Aim of the task
Leaving out all pictures, transcribe the lines below exactly, from the first through the line containing "- Ensure the".

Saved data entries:

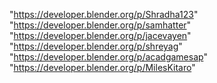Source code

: 
"https://developer.blender.org/p/Shradha123"
"https://developer.blender.org/p/samhatter"
"https://developer.blender.org/p/jacevayen"
"https://developer.blender.org/p/shreyag"
"https://developer.blender.org/p/acadgamesap"
"https://developer.blender.org/p/MilesKitaro"
 

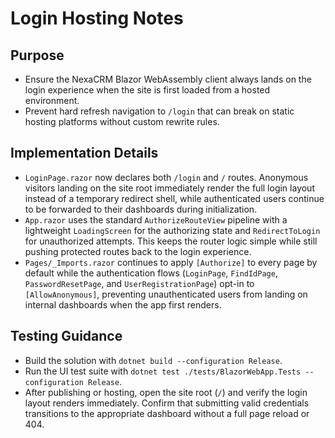 # Login Hosting Notes

## Purpose
- Ensure the NexaCRM Blazor WebAssembly client always lands on the login experience when the site is first loaded from a hosted environment.
- Prevent hard refresh navigation to `/login` that can break on static hosting platforms without custom rewrite rules.

## Implementation Details
- `LoginPage.razor` now declares both `/login` and `/` routes. Anonymous visitors landing on the site root immediately render the full login layout instead of a temporary redirect shell, while authenticated users continue to be forwarded to their dashboards during initialization.
- `App.razor` uses the standard `AuthorizeRouteView` pipeline with a lightweight `LoadingScreen` for the authorizing state and `RedirectToLogin` for unauthorized attempts. This keeps the router logic simple while still pushing protected routes back to the login experience.
- `Pages/_Imports.razor` continues to apply `[Authorize]` to every page by default while the authentication flows (`LoginPage`, `FindIdPage`, `PasswordResetPage`, and `UserRegistrationPage`) opt-in to `[AllowAnonymous]`, preventing unauthenticated users from landing on internal dashboards when the app first renders.

## Testing Guidance
- Build the solution with `dotnet build --configuration Release`.
- Run the UI test suite with `dotnet test ./tests/BlazorWebApp.Tests --configuration Release`.
- After publishing or hosting, open the site root (`/`) and verify the login layout renders immediately. Confirm that submitting valid credentials transitions to the appropriate dashboard without a full page reload or 404.
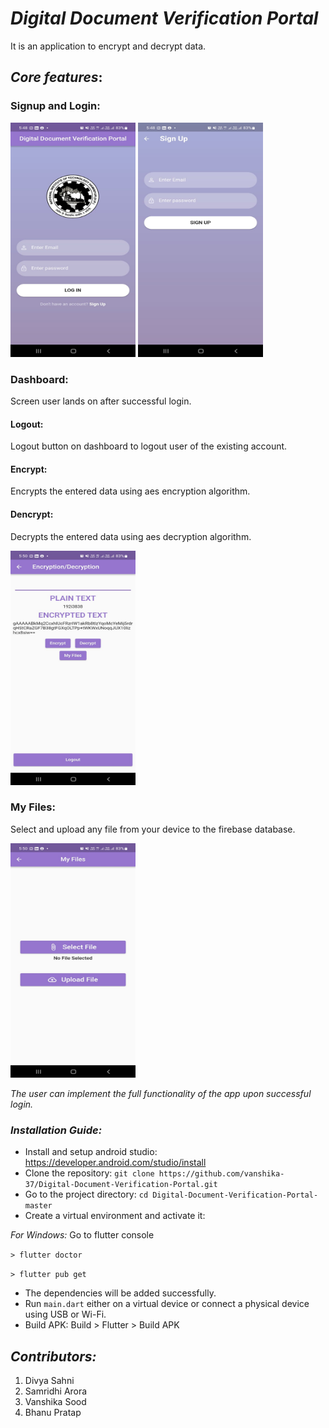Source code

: # *Digital Document Verification Portal*
It is an application to encrypt and decrypt data.

## *Core features*:

### Signup and Login:

<img src="assets/images/login.jpeg"  width="200" height="375">
<img src="assets/images/signup.jpeg"  width="200" height="375">


### Dashboard:
Screen user lands on after successful login. 

#### Logout:
Logout button on dashboard to logout user of the existing account.


#### Encrypt:
Encrypts the entered data using aes encryption algorithm.

#### Dencrypt:
Decrypts the entered data using aes decryption algorithm.


<img src="assets/images/dashboard.jpeg"  width="200" height="375">

### My Files:
Select and upload any file from your device to the firebase database. 

<img src="assets/images/myfiles.jpeg"  width="200" height="375">

*The user can implement the full functionality of the app upon successful login.*



  
### *Installation Guide:*
- Install and setup android studio: https://developer.android.com/studio/install
- Clone the repository: `git clone https://github.com/vanshika-37/Digital-Document-Verification-Portal.git`
- Go to the project directory: `cd Digital-Document-Verification-Portal-master`
- Create a virtual environment and activate it:

 *For Windows:*
 Go to flutter console

   `> flutter doctor` 
   
   `> flutter pub get`

- The dependencies will be added successfully.
- Run `main.dart` either on a virtual device or connect a physical device using USB or Wi-Fi.
- Build APK: Build > Flutter > Build APK

## *Contributors:*
1. Divya Sahni
2. Samridhi Arora
3. Vanshika Sood
4. Bhanu Pratap


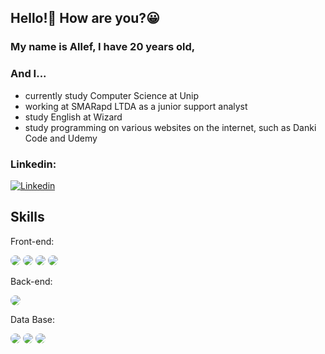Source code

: ## Hello!👋 How are you?😀
 
### My name is Allef, I have 20 years old,
### And I...
- currently study Computer Science at Unip
- working at SMARapd LTDA as a junior support analyst 
- study English at Wizard 
- study programming on various websites on the internet, such as Danki Code and Udemy

### Linkedin:
[![Linkedin](https://img.shields.io/badge/LinkedIn-0077B5?style=for-the-badge&logo=linkedin&logoColor=white)](https://www.linkedin.com/in/allef-moreira-7b99b01b6/)

## Skills
Front-end: 
    <div>
    <img style="border-radius:10px" src="https://img.shields.io/badge/JavaScript-323330?style=for-the-badge&logo=javascript&logoColor=F7DF1E"/> 
    <img style="border-radius:10px" src="https://img.shields.io/badge/HTML5-E34F26?style=for-the-badge&logo=html5&logoColor=white"/> 
    <img style="border-radius:10px" src="https://img.shields.io/badge/CSS3-1572B6?style=for-the-badge&logo=css3&logoColor=white"/> 
    <img style="border-radius:10px" src="https://img.shields.io/badge/React-20232A?style=for-the-badge&logo=react&logoColor=61DAFB"/>
    </div>
    
Back-end:
   <div>
   <img style="border-radius:10px" src="https://img.shields.io/badge/Node.js-43853D?style=for-the-badge&logo=node.js&logoColor=white"/> 
   </div>    
    
Data Base:
   <div>
   <img style="border-radius:10px" src="https://img.shields.io/badge/MySQL-00000F?style=for-the-badge&logo=mysql&logoColor=white"/> 
   <img style="border-radius:10px" src="https://img.shields.io/badge/Microsoft_SQL_Server-CC2927?style=for-the-badge&logo=microsoft-sql-server&logoColor=white"/> 
   <img style="border-radius:10px" src="https://img.shields.io/badge/Oracle-F80000?style=for-the-badge&logo=oracle&logoColor=black"/> 
   </div>

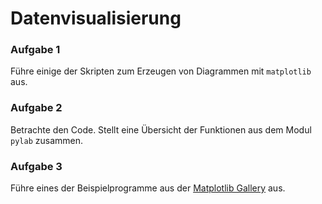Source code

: 
# Datenvisualisierung

### Aufgabe 1

Führe einige der Skripten zum Erzeugen von Diagrammen mit `matplotlib` aus.

### Aufgabe 2

Betrachte den Code. Stellt eine Übersicht der Funktionen aus dem Modul `pylab` zusammen.

### Aufgabe 3

Führe eines der Beispielprogramme aus der [Matplotlib Gallery](http://matplotlib.org/gallery.html) aus.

Solution below
Source code

: 
"https://developer.blender.org/p/Shradha123"
"https://developer.blender.org/p/samhatter"
"https://developer.blender.org/p/jacevayen"
"https://developer.blender.org/p/shreyag"
"https://developer.blender.org/p/acadgamesap"
"https://developer.blender.org/p/MilesKitaro"
 

 # Login Hosting Notes

## Purpose
- Ensure the NexaCRM Blazor WebAssembly client always lands on the login experience when the site is first loaded from a hosted environment.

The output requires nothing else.